_What you will do_. Reproduce nothing but the lines from the start of the material through the line that includes "什么是Unicode归一化数", both ends included, and omit every picture.

_Data extract_.
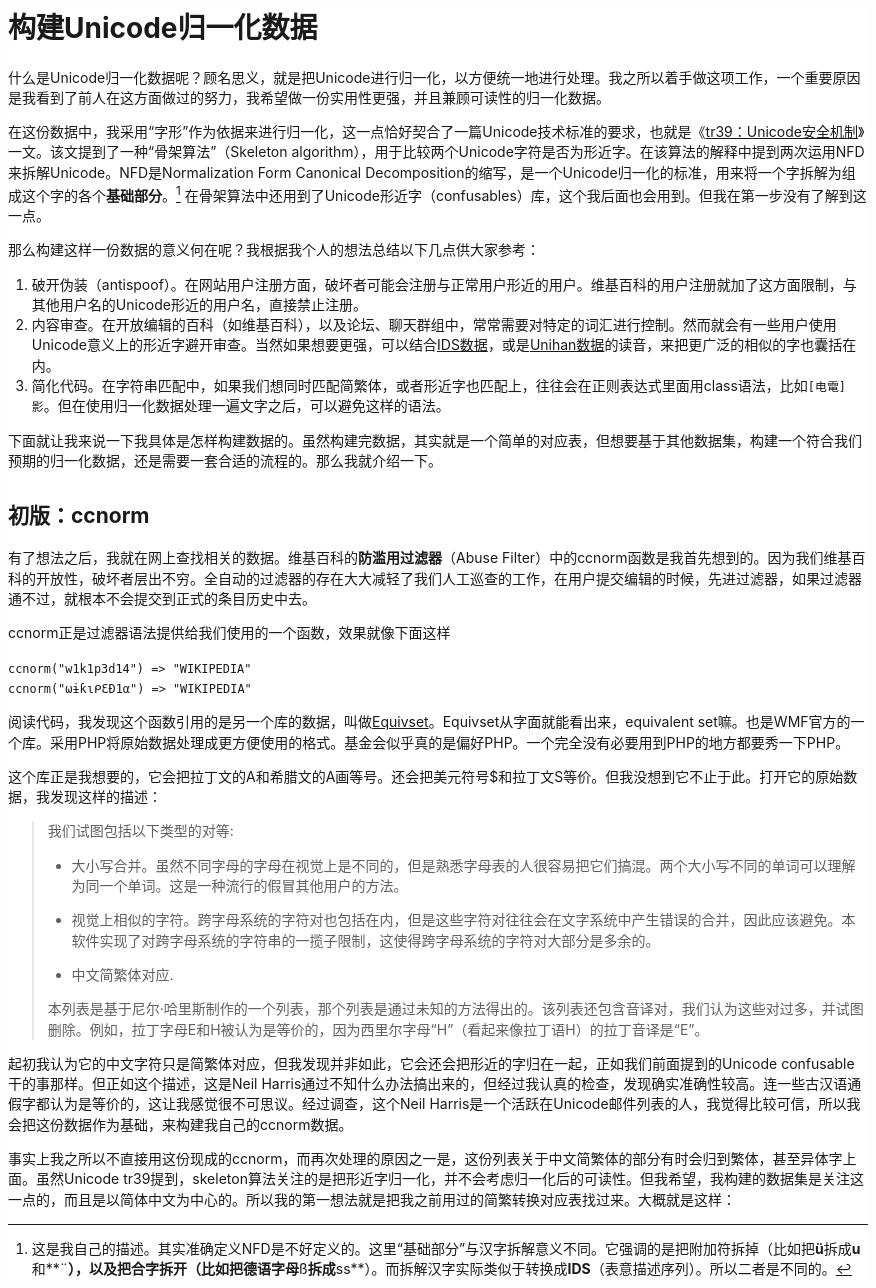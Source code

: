 # 构建Unicode归一化数据

什么是Unicode归一化数据呢？顾名思义，就是把Unicode进行归一化，以方便统一地进行处理。我之所以着手做这项工作，一个重要原因是我看到了前人在这方面做过的努力，我希望做一份实用性更强，并且兼顾可读性的归一化数据。

在这份数据中，我采用“字形”作为依据来进行归一化，这一点恰好契合了一篇Unicode技术标准的要求，也就是《[tr39：Unicode安全机制](http://www.unicode.org/reports/tr39/)》一文。该文提到了一种“骨架算法”（Skeleton algorithm），用于比较两个Unicode字符是否为形近字。在该算法的解释中提到两次运用NFD来拆解Unicode。NFD是Normalization Form Canonical Decomposition的缩写，是一个Unicode归一化的标准，用来将一个字拆解为组成这个字的各个**基础部分**。[^nfd] 在骨架算法中还用到了Unicode形近字（confusables）库，这个我后面也会用到。但我在第一步没有了解到这一点。

那么构建这样一份数据的意义何在呢？我根据我个人的想法总结以下几点供大家参考：

1. 破开伪装（antispoof）。在网站用户注册方面，破坏者可能会注册与正常用户形近的用户。维基百科的用户注册就加了这方面限制，与其他用户名的Unicode形近的用户名，直接禁止注册。
2. 内容审查。在开放编辑的百科（如维基百科），以及论坛、聊天群组中，常常需要对特定的词汇进行控制。然而就会有一些用户使用Unicode意义上的形近字避开审查。当然如果想要更强，可以结合[IDS数据](https://github.com/cjkvi/cjkvi-ids)，或是[Unihan数据](https://unicode.org/charts/unihan.html)的读音，来把更广泛的相似的字也囊括在内。
3. 简化代码。在字符串匹配中，如果我们想同时匹配简繁体，或者形近字也匹配上，往往会在正则表达式里面用class语法，比如`[电電]影`。但在使用归一化数据处理一遍文字之后，可以避免这样的语法。

下面就让我来说一下我具体是怎样构建数据的。虽然构建完数据，其实就是一个简单的对应表，但想要基于其他数据集，构建一个符合我们预期的归一化数据，还是需要一套合适的流程的。那么我就介绍一下。

## 初版：ccnorm

有了想法之后，我就在网上查找相关的数据。维基百科的**防滥用过滤器**（Abuse Filter）中的ccnorm函数是我首先想到的。因为我们维基百科的开放性，破坏者层出不穷。全自动的过滤器的存在大大减轻了我们人工巡查的工作，在用户提交编辑的时候，先进过滤器，如果过滤器通不过，就根本不会提交到正式的条目历史中去。

ccnorm正是过滤器语法提供给我们使用的一个函数，效果就像下面这样

```
ccnorm("w1k1p3d14") => "WIKIPEDIA"
ccnorm("ωɨƙɩᑭƐƉ1α") => "WIKIPEDIA"
```

阅读代码，我发现这个函数引用的是另一个库的数据，叫做[Equivset](https://github.com/wikimedia/Equivset)。Equivset从字面就能看出来，equivalent set嘛。也是WMF官方的一个库。采用PHP将原始数据处理成更方便使用的格式。基金会似乎真的是偏好PHP。一个完全没有必要用到PHP的地方都要秀一下PHP。

这个库正是我想要的，它会把拉丁文的A和希腊文的A画等号。还会把美元符号$和拉丁文S等价。但我没想到它不止于此。打开它的原始数据，我发现这样的描述：

> 我们试图包括以下类型的对等:
> * 大小写合并。虽然不同字母的字母在视觉上是不同的，但是熟悉字母表的人很容易把它们搞混。两个大小写不同的单词可以理解为同一个单词。这是一种流行的假冒其他用户的方法。
>  
> * 视觉上相似的字符。跨字母系统的字符对也包括在内，但是这些字符对往往会在文字系统中产生错误的合并，因此应该避免。本软件实现了对跨字母系统的字符串的一揽子限制，这使得跨字母系统的字符对大部分是多余的。
>  
> * 中文简繁体对应.
>
> 本列表是基于尼尔·哈里斯制作的一个列表，那个列表是通过未知的方法得出的。该列表还包含音译对，我们认为这些对过多，并试图删除。例如，拉丁字母E和H被认为是等价的，因为西里尔字母“Н”（看起来像拉丁语H）的拉丁音译是“E”。

起初我认为它的中文字符只是简繁体对应，但我发现并非如此，它会还会把形近的字归在一起，正如我们前面提到的Unicode confusable干的事那样。但正如这个描述，这是Neil Harris通过不知什么办法搞出来的，但经过我认真的检查，发现确实准确性较高。连一些古汉语通假字都认为是等价的，这让我感觉很不可思议。经过调查，这个Neil Harris是一个活跃在Unicode邮件列表的人，我觉得比较可信，所以我会把这份数据作为基础，来构建我自己的ccnorm数据。

事实上我之所以不直接用这份现成的ccnorm，而再次处理的原因之一是，这份列表关于中文简繁体的部分有时会归到繁体，甚至异体字上面。虽然Unicode tr39提到，skeleton算法关注的是把形近字归一化，并不会考虑归一化后的可读性。但我希望，我构建的数据集是关注这一点的，而且是以简体中文为中心的。所以我的第一想法就是把我之前用过的简繁转换对应表找过来。大概就是这样：


[^nfd]: 这是我自己的描述。其实准确定义NFD是不好定义的。这里“基础部分”与汉字拆解意义不同。它强调的是把附加符拆掉（比如把**ü**拆成**u**和**¨**），以及把合字拆开（比如把德语字母**ß**拆成**ss**）。而拆解汉字实际类似于转换成**IDS**（表意描述序列）。所以二者是不同的。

_Solution below_.
Source code

: # 构建Unicode归一化数据

什么是Unicode归一化数据呢？顾名思义，就是把Unicode进行归一化，以方便统一地进行处理。我之所以着手做这项工作，一个重要原因是我看到了前人在这方面做过的努力，我希望做一份实用性更强，并且兼顾可读性的归一化数据。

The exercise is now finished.